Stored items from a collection
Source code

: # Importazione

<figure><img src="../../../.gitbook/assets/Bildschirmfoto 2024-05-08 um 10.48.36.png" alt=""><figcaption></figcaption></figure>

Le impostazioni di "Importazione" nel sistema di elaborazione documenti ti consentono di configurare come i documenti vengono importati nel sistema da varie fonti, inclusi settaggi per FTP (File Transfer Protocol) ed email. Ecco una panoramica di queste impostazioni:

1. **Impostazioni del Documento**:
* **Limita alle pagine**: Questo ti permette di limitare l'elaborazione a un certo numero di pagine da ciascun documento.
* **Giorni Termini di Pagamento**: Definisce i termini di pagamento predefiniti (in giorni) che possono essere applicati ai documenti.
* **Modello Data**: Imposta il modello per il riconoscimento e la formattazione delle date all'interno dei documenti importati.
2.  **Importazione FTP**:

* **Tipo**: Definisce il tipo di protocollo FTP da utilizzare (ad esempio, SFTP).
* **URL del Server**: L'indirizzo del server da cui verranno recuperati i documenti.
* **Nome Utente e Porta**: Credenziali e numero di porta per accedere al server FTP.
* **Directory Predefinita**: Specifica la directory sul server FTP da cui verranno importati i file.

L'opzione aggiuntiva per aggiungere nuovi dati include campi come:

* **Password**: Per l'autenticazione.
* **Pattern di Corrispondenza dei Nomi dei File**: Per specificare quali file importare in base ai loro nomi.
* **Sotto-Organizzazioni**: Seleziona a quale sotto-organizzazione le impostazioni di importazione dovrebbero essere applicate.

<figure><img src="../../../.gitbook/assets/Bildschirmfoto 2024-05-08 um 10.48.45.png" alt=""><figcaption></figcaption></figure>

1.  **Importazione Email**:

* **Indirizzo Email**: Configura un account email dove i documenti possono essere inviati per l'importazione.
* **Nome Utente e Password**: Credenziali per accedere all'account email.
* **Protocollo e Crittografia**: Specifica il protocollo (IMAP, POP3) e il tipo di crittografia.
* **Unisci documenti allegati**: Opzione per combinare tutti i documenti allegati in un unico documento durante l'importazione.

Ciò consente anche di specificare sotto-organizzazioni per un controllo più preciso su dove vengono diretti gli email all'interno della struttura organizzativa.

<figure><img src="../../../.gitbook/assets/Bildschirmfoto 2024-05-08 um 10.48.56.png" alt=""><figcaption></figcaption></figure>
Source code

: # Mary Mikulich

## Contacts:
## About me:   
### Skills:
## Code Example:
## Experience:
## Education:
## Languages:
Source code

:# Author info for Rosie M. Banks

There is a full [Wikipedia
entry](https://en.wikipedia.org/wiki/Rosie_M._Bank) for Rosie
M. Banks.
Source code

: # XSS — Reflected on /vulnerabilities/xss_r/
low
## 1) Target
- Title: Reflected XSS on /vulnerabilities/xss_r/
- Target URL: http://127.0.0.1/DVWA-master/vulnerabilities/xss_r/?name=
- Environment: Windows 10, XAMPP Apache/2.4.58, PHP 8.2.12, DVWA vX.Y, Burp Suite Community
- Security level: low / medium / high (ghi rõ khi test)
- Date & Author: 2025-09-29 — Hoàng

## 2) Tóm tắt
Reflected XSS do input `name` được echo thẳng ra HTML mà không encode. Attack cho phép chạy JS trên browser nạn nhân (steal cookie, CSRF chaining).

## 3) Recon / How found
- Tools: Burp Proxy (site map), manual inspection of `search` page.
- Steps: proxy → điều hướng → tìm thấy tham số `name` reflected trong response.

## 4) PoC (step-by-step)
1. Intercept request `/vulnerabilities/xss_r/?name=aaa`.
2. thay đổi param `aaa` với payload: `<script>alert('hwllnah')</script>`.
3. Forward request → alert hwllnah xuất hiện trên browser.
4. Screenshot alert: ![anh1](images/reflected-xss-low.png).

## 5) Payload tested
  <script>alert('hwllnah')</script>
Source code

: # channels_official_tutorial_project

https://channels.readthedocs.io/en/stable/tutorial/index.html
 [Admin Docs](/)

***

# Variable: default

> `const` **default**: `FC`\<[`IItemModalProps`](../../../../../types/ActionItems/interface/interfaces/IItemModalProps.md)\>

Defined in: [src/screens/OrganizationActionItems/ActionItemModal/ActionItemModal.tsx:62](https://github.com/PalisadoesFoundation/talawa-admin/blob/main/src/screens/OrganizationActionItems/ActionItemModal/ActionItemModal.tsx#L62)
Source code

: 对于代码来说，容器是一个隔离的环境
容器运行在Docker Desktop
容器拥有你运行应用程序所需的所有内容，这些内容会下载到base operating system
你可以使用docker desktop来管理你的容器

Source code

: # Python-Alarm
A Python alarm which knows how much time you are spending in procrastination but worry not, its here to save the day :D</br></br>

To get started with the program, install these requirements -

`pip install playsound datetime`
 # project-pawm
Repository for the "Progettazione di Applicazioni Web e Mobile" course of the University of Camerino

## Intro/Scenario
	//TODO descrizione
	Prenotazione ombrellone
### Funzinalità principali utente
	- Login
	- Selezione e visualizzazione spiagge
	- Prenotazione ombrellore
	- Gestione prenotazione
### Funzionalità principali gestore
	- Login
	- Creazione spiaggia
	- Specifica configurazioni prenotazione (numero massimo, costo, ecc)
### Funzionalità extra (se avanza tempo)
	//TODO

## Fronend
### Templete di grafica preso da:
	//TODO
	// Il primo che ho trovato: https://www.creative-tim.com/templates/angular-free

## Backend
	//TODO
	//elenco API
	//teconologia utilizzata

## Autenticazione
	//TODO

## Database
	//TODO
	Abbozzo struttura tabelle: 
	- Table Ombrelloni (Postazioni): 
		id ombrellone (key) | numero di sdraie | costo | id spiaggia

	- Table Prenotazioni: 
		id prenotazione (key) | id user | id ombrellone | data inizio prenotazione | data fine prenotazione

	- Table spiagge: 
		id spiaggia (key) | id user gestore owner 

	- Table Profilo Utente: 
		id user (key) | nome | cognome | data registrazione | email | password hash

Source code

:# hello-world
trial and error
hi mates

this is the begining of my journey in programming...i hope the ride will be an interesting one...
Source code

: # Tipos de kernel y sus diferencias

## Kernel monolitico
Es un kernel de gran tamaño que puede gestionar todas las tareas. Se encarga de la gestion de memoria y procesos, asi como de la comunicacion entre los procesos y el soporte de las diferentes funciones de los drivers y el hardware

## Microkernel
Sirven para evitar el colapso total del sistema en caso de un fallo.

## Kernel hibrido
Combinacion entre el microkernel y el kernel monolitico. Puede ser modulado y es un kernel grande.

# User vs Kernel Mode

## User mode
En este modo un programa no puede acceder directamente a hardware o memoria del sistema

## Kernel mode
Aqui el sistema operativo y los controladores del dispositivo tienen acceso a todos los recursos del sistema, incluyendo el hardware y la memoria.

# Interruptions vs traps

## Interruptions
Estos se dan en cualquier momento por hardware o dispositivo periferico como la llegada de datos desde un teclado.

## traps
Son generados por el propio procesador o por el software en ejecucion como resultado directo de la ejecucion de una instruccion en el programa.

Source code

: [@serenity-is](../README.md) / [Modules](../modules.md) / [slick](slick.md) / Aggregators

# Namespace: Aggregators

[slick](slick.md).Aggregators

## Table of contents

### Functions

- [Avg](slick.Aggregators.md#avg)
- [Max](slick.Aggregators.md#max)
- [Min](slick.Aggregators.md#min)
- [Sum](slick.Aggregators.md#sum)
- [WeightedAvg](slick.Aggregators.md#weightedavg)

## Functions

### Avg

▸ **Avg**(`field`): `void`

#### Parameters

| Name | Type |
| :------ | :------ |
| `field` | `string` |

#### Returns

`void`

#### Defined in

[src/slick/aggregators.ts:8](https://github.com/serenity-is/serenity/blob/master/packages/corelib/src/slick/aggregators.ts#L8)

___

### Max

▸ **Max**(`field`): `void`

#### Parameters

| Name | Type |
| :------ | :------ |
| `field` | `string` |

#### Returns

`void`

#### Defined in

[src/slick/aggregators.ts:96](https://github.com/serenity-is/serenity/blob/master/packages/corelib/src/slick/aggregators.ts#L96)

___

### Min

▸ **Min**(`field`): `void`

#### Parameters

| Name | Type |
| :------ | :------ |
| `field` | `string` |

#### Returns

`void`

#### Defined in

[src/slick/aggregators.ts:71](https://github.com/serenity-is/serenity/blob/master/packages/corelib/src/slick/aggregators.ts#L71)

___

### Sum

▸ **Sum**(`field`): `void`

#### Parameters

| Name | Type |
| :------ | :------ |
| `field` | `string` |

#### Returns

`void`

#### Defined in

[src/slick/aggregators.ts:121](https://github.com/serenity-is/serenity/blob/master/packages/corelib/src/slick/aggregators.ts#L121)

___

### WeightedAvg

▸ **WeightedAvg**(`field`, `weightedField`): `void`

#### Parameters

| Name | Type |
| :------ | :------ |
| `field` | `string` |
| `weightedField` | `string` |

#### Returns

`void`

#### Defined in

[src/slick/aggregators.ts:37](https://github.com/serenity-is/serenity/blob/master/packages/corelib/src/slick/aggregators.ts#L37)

Exercise instructions: Verbatim output is expected for the lines from the start of the data to the line in which "ai loro nomi." appears, both included.

Response:
Source code

: # Importazione

<figure><img src="../../../.gitbook/assets/Bildschirmfoto 2024-05-08 um 10.48.36.png" alt=""><figcaption></figcaption></figure>

Le impostazioni di "Importazione" nel sistema di elaborazione documenti ti consentono di configurare come i documenti vengono importati nel sistema da varie fonti, inclusi settaggi per FTP (File Transfer Protocol) ed email. Ecco una panoramica di queste impostazioni:

1. **Impostazioni del Documento**:
* **Limita alle pagine**: Questo ti permette di limitare l'elaborazione a un certo numero di pagine da ciascun documento.
* **Giorni Termini di Pagamento**: Definisce i termini di pagamento predefiniti (in giorni) che possono essere applicati ai documenti.
* **Modello Data**: Imposta il modello per il riconoscimento e la formattazione delle date all'interno dei documenti importati.
2.  **Importazione FTP**:

* **Tipo**: Definisce il tipo di protocollo FTP da utilizzare (ad esempio, SFTP).
* **URL del Server**: L'indirizzo del server da cui verranno recuperati i documenti.
* **Nome Utente e Porta**: Credenziali e numero di porta per accedere al server FTP.
* **Directory Predefinita**: Specifica la directory sul server FTP da cui verranno importati i file.

L'opzione aggiuntiva per aggiungere nuovi dati include campi come:

* **Password**: Per l'autenticazione.
* **Pattern di Corrispondenza dei Nomi dei File**: Per specificare quali file importare in base ai loro nomi.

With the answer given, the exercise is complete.